Friday, September 17, 2010

Is a 2.2Ghz Dual Core processor really 3.7Ghz?

For computer techs: do you certainly feel a 2.2Ghz dual core should be sold as a 3.7Ghz computer? Or a 2.4 D.C. be sold as a 4.45Ghz?



(2.2G DC next to run 2 threats of info at 2.2 each - but in attendance are actually graphics programs and games that want a patch or the DC will actually run them too slow)



Personally thinking this is flat out false hoarding and would like other's thoughts. Thanks

Is a 2.2Ghz Dual Core processor really 3.7Ghz?

Hmmm, underneath what sort of rules can you describe a 2.2 GHz processor as 3.7GHz?
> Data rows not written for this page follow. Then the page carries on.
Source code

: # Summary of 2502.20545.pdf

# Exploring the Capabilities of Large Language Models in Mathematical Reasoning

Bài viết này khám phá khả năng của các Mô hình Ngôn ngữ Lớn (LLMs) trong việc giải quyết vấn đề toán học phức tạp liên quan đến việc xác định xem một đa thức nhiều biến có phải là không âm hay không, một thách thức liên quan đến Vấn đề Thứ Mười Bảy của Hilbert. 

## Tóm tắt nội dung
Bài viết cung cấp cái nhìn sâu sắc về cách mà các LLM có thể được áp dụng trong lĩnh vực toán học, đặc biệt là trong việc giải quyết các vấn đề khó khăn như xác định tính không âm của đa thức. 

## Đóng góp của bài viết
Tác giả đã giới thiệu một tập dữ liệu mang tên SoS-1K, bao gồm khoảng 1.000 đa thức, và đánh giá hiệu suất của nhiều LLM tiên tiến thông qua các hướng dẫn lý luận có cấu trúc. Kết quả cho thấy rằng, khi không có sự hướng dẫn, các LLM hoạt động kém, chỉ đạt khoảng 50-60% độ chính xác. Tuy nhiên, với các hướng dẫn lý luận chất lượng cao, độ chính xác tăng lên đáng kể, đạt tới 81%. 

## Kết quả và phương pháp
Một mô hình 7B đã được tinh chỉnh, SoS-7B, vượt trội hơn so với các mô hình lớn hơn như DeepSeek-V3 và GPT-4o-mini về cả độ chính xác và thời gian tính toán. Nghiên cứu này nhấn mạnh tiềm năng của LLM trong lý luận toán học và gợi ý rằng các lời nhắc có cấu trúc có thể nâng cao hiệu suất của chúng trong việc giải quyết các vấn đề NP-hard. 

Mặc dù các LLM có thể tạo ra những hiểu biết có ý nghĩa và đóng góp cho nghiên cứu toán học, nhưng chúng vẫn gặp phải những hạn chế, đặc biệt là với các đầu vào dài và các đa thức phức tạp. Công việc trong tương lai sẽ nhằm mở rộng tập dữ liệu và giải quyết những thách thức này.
You can describe it as having production in some circumstances that match some mythical 3.7GHz processor... like Athlon's rating (= mythical K7 running at said speed... or be it a K6? Whatever, anyone ever seen a 3.2GHz Pentium?)



To say-so that a dual-core 2.2 is a 3.7 is BS. It's only get a throughput equivalent if it's running a perfectly load-sharing application.
I contemplate it's labeled correctly.



I sometimes split out the processors, so that one is dedicated to a given program (like SQL). The other processor is departed for all other programs. In this bag, I get a 2.2 processor, and another 2.2 processor.